I think I see what Hitchens is getting at, but the passage seems written in a confusing way that might easily be misunderstood. The work of Paine's that was tremendously influential was not The Age of Reason, but Common Sense. CS was published in 1776, whereas (as a commenter notes) AR was not published until well after all the fundamentals of the U.S. system of government were worked out and in place. CS notably does not have any virulent criticism of religion; it spends a good deal of one chapter, for instance, arguing that the Bible does not support monarchy as a form of government, in order to persuade those who would appeal to the Bible as an authority in the case.
Tracing influences is tricky, but I'm inclined to think the truth of the matter is this: AR quickly became a classic for freethinkers, but it had relatively little influence outside the circle of people who already agreed with it; it was for a short while very widely read in America, and one of the causes of a small, and very temporary, deistic revival. And it was well-liked by enough freethinkers that they kept in publication. But for the most part its result, both immediate and long-term, was to force almost everyone sympathetic to Paine's overall views to distance themselves from him because of his rhetoric. And most of what influence it did have in the wider world may have had little to do with its rhetoric and a great deal to do with sympathy for Richard Carlile, the clever book publisher who was put on trial for publishing the work and used the trial as advertising. Common criticisms of the work from freethinkers and non-freethinkers alike included: (a)despite Paine's intelligence, he simply showed in the work that he didn't have sufficient knowledge of religion to present a criticism of it worth taking seriously; and (b) it showed more dogmatism than reasoning; and (c) it was lopsided and tendentious, ignoring contrary evidence and alternative interpretations. Hmmm, perhaps Hitchens is right to regard Paine as a predecessor, since those criticisms sound familiar....
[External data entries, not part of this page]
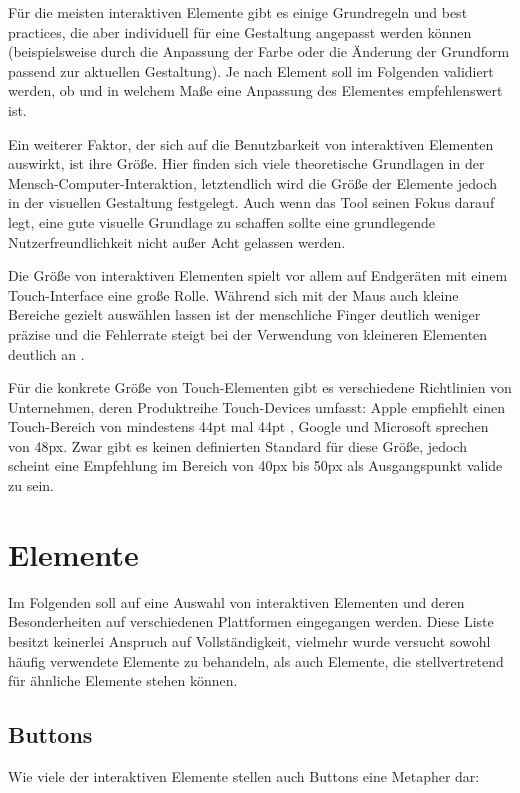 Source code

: Für die meisten interaktiven Elemente gibt es einige Grundregeln und best practices, die aber individuell für eine Gestaltung angepasst werden können (beispielsweise durch die Anpassung der Farbe oder die Änderung der Grundform passend zur aktuellen Gestaltung).
Je nach Element soll im Folgenden validiert werden, ob und in welchem Maße eine Anpassung des Elementes empfehlenswert ist.

Ein weiterer Faktor, der sich auf die Benutzbarkeit von interaktiven Elementen auswirkt, ist ihre Größe. Hier finden sich viele theoretische Grundlagen in der Mensch-Computer-Interaktion, letztendlich wird die Größe der Elemente jedoch in der visuellen Gestaltung festgelegt. Auch wenn das Tool seinen Fokus darauf legt, eine gute visuelle Grundlage zu schaffen sollte eine grundlegende Nutzerfreundlichkeit nicht außer Acht gelassen werden.

Die Größe von interaktiven Elementen spielt vor allem auf Endgeräten mit einem Touch-Interface eine große Rolle. Während sich mit der Maus auch kleine Bereiche gezielt auswählen lassen ist der menschliche Finger deutlich weniger präzise und die Fehlerrate steigt bei der Verwendung von kleineren Elementen deutlich an \cite{park2008touch}.

Für die konkrete Größe von Touch-Elementen gibt es verschiedene Richtlinien von Unternehmen, deren Produktreihe Touch-Devices umfasst:
Apple empfiehlt einen Touch-Bereich von mindestens 44pt mal 44pt \cite{apple2016layout}, Google \cite{google2016tap} und Microsoft \cite{microsoft2016traget} sprechen von 48px. Zwar gibt es keinen definierten Standard für diese Größe, jedoch scheint eine Empfehlung im Bereich von 40px bis 50px als Ausgangspunkt valide zu sein.

\section{Elemente}
Im Folgenden soll auf eine Auswahl von interaktiven Elementen und deren Besonderheiten auf verschiedenen Plattformen eingegangen werden. Diese Liste besitzt keinerlei Anspruch auf Vollständigkeit, vielmehr wurde versucht sowohl häufig verwendete Elemente zu behandeln, als auch Elemente, die stellvertretend für ähnliche Elemente stehen können.

\subsection{Buttons}

Wie viele der interaktiven Elemente stellen auch Buttons eine Metapher dar:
Paine is certainly a deist; but I don't think it's quite correct to say his deism is 'nebulous', as Hrynshyn does. (There is a tendency to conjoin automatically 'deism' with the adjective 'nebulous', for some reason; I'm not sure why. But not all deists are fairly characterized as 'nebulous'.) He's actually very specific about a great many theological issues; he speaks at great length, in lyrical language of the design argument, of which he is one of the period's most passionate defenders. It is perhaps notable, incidentally, that Paine is very explicit as to the reasons he is attacking the Christian churches so fiercely in AR; and one of the reasons is that he thinks they are proposing a view of the world that is very close to being atheistic ("as near to atheism as twilight is to darkness" as he puts it in one place). There is a certain irony in Hitchens appealing to Paine as an ancestor given that Paine's rhetoric was inspired in part by an intense loathing of anything that he thought suggestive of atheism. Christianity was too much like atheism because it had too much man and not enough God, too much politics and not enough awed reverence before the Author and Designer of creation. AR, indeed, is not put forward primarily as an attack on organized religion, but as an expression of faith in God, a faith that would brook no hypocrisy or mental lying; he makes this clear in the book, and was clear again when discussing the book with others (e.g., in letters to Samuel Adams).